Exercise input START

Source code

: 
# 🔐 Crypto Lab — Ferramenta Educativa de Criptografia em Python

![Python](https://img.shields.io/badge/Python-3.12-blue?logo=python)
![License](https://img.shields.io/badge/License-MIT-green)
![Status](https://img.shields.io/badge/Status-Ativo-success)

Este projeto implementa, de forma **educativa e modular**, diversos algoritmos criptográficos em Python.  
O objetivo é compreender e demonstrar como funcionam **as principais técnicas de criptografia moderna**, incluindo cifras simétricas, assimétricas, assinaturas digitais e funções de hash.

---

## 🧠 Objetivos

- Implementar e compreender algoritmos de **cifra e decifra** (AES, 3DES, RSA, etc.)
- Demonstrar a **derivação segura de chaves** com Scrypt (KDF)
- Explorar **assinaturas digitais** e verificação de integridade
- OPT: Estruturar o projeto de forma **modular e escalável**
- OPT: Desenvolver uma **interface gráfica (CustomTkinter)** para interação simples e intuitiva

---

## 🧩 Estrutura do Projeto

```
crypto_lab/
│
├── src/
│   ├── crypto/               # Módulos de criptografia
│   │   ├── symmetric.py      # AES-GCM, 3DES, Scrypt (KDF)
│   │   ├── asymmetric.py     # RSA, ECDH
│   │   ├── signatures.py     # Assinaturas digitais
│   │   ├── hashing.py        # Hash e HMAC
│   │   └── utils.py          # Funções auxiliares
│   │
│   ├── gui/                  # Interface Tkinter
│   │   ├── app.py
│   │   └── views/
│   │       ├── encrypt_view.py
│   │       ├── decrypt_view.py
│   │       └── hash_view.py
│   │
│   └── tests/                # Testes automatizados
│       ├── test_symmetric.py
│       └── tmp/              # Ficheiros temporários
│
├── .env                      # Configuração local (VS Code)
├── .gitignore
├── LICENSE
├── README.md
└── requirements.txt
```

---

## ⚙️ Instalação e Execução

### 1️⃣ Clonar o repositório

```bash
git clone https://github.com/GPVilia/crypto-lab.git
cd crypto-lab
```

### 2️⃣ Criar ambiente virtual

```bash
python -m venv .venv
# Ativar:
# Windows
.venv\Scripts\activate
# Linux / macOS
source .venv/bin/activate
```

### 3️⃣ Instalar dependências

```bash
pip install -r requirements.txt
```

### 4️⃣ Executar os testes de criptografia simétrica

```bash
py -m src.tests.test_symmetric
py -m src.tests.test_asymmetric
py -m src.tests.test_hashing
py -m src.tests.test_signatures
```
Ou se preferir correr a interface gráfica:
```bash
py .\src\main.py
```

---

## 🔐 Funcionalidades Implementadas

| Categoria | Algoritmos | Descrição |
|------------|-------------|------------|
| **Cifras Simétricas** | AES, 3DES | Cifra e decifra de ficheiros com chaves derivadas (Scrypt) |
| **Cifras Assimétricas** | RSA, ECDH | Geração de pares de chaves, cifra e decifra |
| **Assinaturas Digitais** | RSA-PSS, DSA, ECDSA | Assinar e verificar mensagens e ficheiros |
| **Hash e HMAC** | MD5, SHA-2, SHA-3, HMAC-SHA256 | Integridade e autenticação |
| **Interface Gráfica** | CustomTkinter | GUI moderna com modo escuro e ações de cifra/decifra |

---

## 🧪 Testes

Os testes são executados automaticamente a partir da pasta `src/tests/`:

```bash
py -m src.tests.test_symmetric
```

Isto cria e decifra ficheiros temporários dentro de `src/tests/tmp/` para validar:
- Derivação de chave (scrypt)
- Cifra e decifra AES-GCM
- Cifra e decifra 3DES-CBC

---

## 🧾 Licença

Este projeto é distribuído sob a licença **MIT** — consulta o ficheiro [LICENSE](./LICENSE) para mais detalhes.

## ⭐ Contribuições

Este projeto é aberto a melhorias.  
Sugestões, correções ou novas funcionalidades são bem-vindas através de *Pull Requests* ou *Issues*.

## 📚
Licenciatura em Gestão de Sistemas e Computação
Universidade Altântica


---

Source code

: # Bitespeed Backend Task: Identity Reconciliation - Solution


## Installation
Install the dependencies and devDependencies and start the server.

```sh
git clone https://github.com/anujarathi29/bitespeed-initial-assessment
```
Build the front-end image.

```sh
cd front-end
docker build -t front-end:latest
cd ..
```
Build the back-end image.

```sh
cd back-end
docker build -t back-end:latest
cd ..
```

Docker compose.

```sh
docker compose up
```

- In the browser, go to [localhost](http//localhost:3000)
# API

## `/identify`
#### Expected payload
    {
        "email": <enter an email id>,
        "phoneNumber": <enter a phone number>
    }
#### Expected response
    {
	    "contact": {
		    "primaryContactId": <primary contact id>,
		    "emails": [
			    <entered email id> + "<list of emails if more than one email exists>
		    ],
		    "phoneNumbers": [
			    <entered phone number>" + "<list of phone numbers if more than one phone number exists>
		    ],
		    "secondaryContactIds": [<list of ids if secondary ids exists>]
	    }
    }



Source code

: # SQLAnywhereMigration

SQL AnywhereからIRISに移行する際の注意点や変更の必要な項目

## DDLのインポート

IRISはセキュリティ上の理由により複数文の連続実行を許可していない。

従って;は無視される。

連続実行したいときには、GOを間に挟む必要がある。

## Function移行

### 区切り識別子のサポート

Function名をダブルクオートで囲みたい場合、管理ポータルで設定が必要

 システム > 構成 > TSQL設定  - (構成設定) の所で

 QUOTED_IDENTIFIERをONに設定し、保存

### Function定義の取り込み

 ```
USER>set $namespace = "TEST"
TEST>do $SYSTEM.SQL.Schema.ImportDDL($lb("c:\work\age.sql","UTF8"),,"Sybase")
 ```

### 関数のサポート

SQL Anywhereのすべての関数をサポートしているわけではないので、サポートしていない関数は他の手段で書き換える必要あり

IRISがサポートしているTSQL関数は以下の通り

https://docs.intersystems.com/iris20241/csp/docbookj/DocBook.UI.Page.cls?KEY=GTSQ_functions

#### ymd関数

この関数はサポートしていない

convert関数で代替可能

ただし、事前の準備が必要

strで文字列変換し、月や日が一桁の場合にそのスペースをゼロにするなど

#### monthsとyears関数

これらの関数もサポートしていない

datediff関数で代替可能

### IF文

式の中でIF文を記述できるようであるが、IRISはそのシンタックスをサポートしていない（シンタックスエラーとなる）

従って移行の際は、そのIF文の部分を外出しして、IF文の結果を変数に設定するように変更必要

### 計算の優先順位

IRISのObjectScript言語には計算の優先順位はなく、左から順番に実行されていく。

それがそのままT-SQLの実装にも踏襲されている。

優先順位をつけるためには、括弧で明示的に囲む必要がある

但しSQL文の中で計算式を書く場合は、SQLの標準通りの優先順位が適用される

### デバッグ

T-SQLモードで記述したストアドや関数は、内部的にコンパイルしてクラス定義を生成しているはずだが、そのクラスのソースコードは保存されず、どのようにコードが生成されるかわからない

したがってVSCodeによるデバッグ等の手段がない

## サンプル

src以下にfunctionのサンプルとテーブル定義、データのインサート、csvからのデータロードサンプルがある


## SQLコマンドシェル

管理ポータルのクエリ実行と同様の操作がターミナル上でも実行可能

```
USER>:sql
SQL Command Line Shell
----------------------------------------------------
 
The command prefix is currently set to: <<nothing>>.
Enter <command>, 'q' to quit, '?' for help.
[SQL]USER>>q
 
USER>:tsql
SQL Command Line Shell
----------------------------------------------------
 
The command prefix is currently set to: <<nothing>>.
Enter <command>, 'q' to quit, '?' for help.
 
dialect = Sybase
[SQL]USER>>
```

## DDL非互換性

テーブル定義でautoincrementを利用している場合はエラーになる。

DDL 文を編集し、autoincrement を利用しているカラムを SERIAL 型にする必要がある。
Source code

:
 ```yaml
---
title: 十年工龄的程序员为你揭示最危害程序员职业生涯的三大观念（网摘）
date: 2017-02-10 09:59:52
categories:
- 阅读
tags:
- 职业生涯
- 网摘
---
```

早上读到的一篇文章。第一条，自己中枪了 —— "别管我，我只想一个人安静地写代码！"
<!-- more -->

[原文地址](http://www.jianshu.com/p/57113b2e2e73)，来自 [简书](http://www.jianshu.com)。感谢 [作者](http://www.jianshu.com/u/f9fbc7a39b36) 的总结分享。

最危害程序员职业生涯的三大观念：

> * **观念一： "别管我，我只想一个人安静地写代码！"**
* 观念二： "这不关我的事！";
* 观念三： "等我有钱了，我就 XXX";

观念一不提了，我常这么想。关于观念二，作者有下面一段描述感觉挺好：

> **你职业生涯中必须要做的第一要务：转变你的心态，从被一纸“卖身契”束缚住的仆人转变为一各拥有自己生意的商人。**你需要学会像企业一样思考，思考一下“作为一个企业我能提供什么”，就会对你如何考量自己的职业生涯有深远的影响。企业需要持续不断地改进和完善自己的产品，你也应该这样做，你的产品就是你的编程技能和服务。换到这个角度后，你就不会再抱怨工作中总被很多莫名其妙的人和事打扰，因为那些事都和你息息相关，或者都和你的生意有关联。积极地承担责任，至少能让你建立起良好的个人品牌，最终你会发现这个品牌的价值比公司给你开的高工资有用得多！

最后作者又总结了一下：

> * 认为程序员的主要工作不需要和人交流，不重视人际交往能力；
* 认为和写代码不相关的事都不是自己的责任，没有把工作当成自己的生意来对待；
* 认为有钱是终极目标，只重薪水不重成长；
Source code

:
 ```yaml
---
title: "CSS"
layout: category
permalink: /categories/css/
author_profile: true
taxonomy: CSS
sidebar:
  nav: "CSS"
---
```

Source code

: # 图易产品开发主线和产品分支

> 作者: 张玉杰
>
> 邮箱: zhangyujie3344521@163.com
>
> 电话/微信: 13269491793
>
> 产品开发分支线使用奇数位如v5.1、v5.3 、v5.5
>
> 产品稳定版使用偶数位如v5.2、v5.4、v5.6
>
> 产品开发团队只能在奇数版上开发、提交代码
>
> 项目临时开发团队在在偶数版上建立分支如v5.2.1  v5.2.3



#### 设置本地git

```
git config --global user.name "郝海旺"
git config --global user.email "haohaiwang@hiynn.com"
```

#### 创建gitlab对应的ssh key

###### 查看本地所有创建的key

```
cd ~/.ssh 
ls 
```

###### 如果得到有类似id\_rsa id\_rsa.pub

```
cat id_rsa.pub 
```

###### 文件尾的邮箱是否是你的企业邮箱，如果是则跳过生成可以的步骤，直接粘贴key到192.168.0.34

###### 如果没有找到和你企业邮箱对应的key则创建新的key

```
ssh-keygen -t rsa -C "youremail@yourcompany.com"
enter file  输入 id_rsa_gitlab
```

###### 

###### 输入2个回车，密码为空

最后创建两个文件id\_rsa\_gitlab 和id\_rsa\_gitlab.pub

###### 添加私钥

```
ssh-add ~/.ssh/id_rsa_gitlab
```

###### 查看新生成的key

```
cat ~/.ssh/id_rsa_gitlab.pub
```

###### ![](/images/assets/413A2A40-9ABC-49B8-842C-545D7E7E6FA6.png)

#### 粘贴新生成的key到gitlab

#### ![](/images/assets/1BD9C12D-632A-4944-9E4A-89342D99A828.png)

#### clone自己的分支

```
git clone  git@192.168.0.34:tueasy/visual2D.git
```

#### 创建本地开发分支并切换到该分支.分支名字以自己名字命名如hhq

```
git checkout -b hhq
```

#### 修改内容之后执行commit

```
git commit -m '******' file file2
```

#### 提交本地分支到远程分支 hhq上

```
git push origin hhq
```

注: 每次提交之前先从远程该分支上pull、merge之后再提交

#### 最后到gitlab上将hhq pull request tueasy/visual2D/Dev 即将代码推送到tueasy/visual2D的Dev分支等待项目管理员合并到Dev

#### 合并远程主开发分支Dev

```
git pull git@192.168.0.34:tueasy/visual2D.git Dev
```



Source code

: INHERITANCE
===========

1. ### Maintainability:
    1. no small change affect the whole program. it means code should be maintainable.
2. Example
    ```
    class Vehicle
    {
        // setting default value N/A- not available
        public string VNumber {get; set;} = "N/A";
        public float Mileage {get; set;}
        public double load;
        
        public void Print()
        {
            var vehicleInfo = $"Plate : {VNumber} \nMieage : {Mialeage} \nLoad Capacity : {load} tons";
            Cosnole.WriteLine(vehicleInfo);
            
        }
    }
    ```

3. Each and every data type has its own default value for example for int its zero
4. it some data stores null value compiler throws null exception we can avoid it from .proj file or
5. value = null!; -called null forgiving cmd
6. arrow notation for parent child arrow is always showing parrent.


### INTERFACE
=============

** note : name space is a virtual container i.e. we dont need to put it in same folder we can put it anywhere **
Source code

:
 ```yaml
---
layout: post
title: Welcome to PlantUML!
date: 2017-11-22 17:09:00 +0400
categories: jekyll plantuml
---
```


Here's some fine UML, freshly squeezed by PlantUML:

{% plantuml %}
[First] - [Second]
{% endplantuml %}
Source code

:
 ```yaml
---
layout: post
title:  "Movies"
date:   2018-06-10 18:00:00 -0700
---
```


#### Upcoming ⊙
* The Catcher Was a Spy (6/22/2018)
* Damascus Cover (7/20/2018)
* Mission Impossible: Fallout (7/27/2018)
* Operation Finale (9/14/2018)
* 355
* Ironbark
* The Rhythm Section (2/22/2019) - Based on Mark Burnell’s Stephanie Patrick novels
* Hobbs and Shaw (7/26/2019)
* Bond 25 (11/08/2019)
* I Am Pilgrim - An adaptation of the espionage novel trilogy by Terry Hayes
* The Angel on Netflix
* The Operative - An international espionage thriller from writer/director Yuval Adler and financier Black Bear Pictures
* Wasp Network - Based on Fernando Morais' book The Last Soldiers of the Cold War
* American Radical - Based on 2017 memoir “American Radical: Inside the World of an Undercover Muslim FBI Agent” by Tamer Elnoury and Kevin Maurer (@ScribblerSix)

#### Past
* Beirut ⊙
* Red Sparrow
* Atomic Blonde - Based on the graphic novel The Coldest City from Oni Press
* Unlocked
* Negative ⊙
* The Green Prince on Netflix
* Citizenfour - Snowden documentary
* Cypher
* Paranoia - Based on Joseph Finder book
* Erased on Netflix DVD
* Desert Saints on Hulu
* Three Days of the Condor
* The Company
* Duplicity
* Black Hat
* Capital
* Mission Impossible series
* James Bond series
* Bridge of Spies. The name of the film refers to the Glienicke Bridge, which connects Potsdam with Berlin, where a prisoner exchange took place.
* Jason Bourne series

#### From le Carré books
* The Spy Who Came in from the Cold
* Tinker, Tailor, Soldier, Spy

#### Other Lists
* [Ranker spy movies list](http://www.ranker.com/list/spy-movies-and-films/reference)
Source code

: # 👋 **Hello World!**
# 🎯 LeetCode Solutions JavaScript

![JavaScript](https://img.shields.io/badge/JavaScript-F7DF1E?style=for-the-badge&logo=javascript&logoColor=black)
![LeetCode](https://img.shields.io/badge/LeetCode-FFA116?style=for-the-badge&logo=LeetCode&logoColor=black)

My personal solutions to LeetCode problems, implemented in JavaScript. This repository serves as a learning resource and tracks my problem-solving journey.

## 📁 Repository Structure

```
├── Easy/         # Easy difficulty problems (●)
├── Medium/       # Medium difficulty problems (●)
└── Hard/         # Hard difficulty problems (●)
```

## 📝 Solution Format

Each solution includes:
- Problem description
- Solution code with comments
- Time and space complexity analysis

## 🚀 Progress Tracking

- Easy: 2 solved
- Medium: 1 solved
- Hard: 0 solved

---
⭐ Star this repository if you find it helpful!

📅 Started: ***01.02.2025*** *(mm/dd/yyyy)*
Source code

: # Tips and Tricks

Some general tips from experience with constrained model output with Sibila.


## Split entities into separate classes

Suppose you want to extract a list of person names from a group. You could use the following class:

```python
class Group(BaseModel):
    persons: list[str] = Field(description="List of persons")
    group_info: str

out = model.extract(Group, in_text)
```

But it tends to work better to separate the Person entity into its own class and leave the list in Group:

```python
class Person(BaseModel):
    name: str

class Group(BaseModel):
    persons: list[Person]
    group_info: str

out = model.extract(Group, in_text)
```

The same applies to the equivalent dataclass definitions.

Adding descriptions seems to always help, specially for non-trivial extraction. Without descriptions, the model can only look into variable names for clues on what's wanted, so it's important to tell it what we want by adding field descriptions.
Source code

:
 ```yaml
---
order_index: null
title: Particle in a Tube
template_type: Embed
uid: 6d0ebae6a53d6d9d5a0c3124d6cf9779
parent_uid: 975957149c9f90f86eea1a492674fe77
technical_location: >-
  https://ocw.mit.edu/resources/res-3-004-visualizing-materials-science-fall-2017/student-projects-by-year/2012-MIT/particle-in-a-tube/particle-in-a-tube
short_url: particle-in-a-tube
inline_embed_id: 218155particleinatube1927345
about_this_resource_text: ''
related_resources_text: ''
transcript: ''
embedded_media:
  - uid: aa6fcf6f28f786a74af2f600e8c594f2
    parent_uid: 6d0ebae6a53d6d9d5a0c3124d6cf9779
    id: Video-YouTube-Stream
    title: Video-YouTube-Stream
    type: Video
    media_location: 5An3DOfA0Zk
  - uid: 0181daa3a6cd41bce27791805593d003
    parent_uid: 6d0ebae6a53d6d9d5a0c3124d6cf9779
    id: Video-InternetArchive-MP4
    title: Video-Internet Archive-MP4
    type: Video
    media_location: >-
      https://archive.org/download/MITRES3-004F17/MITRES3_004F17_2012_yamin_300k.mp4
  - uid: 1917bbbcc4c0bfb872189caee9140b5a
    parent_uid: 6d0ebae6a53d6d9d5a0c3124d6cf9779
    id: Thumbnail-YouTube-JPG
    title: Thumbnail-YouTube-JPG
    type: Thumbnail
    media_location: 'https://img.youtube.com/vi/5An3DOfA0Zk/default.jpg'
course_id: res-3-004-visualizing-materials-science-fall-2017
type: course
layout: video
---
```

Exercise input END

- _Work order_:
When the word "Impossible" shows up in a line of the entries, pull that line out.

- _Response_:
* Mission Impossible: Fallout (7/27/2018)
* Mission Impossible series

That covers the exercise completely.